I’m a tiger, she said.
I laughed, To think I have a tiger mother!
In some ways, Mums and Dad had both been tiger parents. They’d pushed and pushed; they’d been gone a lot — and when they were home they’d had a lot of expectations and often, not a lot of patience. I couldn’t begrudge them having had their own lives. But having grown up with perfectionists and being one myself had often been a volatile combination.
And speaking of volatile, it hovered somewhere between an unfunny joke an a credible threat that I was going to run off to China after Andrew and I split. I always say that I knew The Moment when things were done, but it was a series of moments, really, the first of many taking place at the Intercontinental in Hong Kong.
It was the day after he’d drawn me a diagram of how he loved me — demonstrating how he loved me only when I was behaving properly. I have always been unlikely to behave. (I still have the diagram, but am loath to post a photo of that. Even in parting, there are some things that are strictly between husbands and wives.)
The next day we went out to Repulse Bay, and I took off my shoes and went in the water…
I showed up at family weddings later that year in a new qi pao, much like the one I wore when I was little, but this time in orange. And everyone could see that something was different, but they didn’t quite know what had changed. Maybe they knew that it was a throwback to the little girl in pink, who wanted to be just like her daddy when she grew up. Or maybe they could see that when a woman comes back from anywhere looking like Eve who has eaten the apple, then she probably knows more than she knew before she left.

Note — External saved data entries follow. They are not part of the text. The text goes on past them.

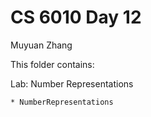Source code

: # CS 6010 Day 12

Muyuan Zhang

This folder contains:

Lab: Number Representations

    * NumberRepresentations
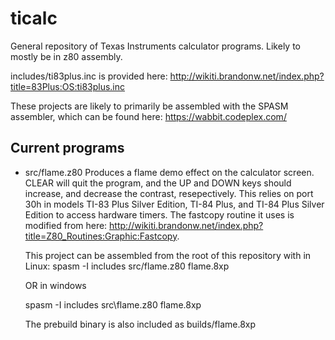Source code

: # ticalc
General repository of Texas Instruments calculator programs. Likely to mostly be in z80 assembly.

includes/ti83plus.inc is provided here: http://wikiti.brandonw.net/index.php?title=83Plus:OS:ti83plus.inc

These projects are likely to primarily be assembled with the SPASM assembler, which can be found here: https://wabbit.codeplex.com/

## Current programs

- src/flame.z80 Produces a flame demo effect on the calculator screen. CLEAR will quit the program, and the UP and DOWN keys should increase, and decrease the contrast, resepectively. This relies on port 30h in models TI-83 Plus Silver Edition, TI-84 Plus, and TI-84 Plus Silver Edition to access hardware timers. The fastcopy routine it uses is modified from here: http://wikiti.brandonw.net/index.php?title=Z80_Routines:Graphic:Fastcopy.

	This project can be assembled from the root of this repository with in Linux: spasm -I includes src/flame.z80 flame.8xp

	OR in windows

	spasm -I includes src\flame.z80 flame.8xp

	The prebuild binary is also included as builds/flame.8xp
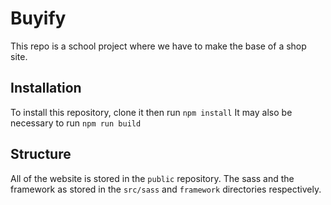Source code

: # Buyify

This repo is a school project where we have to make the base of a shop site.

## Installation

To install this repository, clone it then run `npm install`
It may also be necessary to run `npm run build`

## Structure

All of the website is stored in the `public` repository.
The sass and the framework as stored in the `src/sass` and `framework` directories respectively.
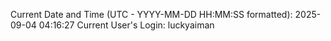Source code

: Current Date and Time (UTC - YYYY-MM-DD HH:MM:SS formatted): 2025-09-04 04:16:27
Current User's Login: luckyaiman
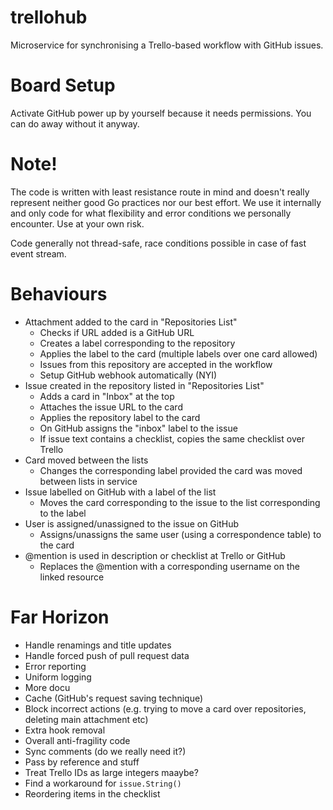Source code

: # trellohub
Microservice for synchronising a Trello-based workflow with GitHub issues.

# Board Setup
Activate GitHub power up by yourself because it needs permissions. You can do away without it anyway.

# Note!
The code is written with least resistance route in mind and doesn't really represent neither good Go practices nor our best effort. We use it internally and only code for what flexibility and error conditions we personally encounter. Use at your own risk.

Code generally not thread-safe, race conditions possible in case of fast event stream.

# Behaviours

- Attachment added to the card in "Repositories List"
  - Checks if URL added is a GitHub URL
  - Creates a label corresponding to the repository
  - Applies the label to the card (multiple labels over one card allowed)
  - Issues from this repository are accepted in the workflow
  - Setup GitHub webhook automatically (NYI)
- Issue created in the repository listed in "Repositories List"
  - Adds a card in "Inbox" at the top
  - Attaches the issue URL to the card
  - Applies the repository label to the card
  - On GitHub assigns the "inbox" label to the issue
  - If issue text contains a checklist, copies the same checklist over Trello
- Card moved between the lists
  - Changes the corresponding label provided the card was moved between lists in service
- Issue labelled on GitHub with a label of the list
  - Moves the card corresponding to the issue to the list corresponding to the label
- User is assigned/unassigned to the issue on GitHub
  - Assigns/unassigns the same user (using a correspondence table) to the card
- @mention is used in description or checklist at Trello or GitHub
  - Replaces the @mention with a corresponding username on the linked resource

# Far Horizon

- Handle renamings and title updates
- Handle forced push of pull request data
- Error reporting
- Uniform logging
- More docu
- Cache (GitHub's request saving technique)
- Block incorrect actions (e.g. trying to move a card over repositories, deleting main attachment etc)
- Extra hook removal
- Overall anti-fragility code
- Sync comments (do we really need it?)
- Pass by reference and stuff
- Treat Trello IDs as large integers maaybe?
- Find a workaround for `issue.String()`
- Reordering items in the checklist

(That’s me with my brother — the one who couldn’t care less about any of this, except for the Americanized Chinese food part.)
Within a year, I’d left for Washington; within a few months, Andrew and I were separated, and as the oft-told story goes, I was on a call to Hong Kong the same day.
It’s all a circle, you see, which is what I didn’t know the first time around. That Chinese zodiac diagram someone once gave me shows that everything moves in an infinite cosmic circle. Some days it feels as if I’m just now wrapping my head around how things that happened three or four years ago fit into how my life works in the present.
I never quite understood how sticky and greasy the past was; how easily stuck one could become, and how things that had happened greased how we move forward.
Regardless of all that, it’s a new day, and the dawn of a new year.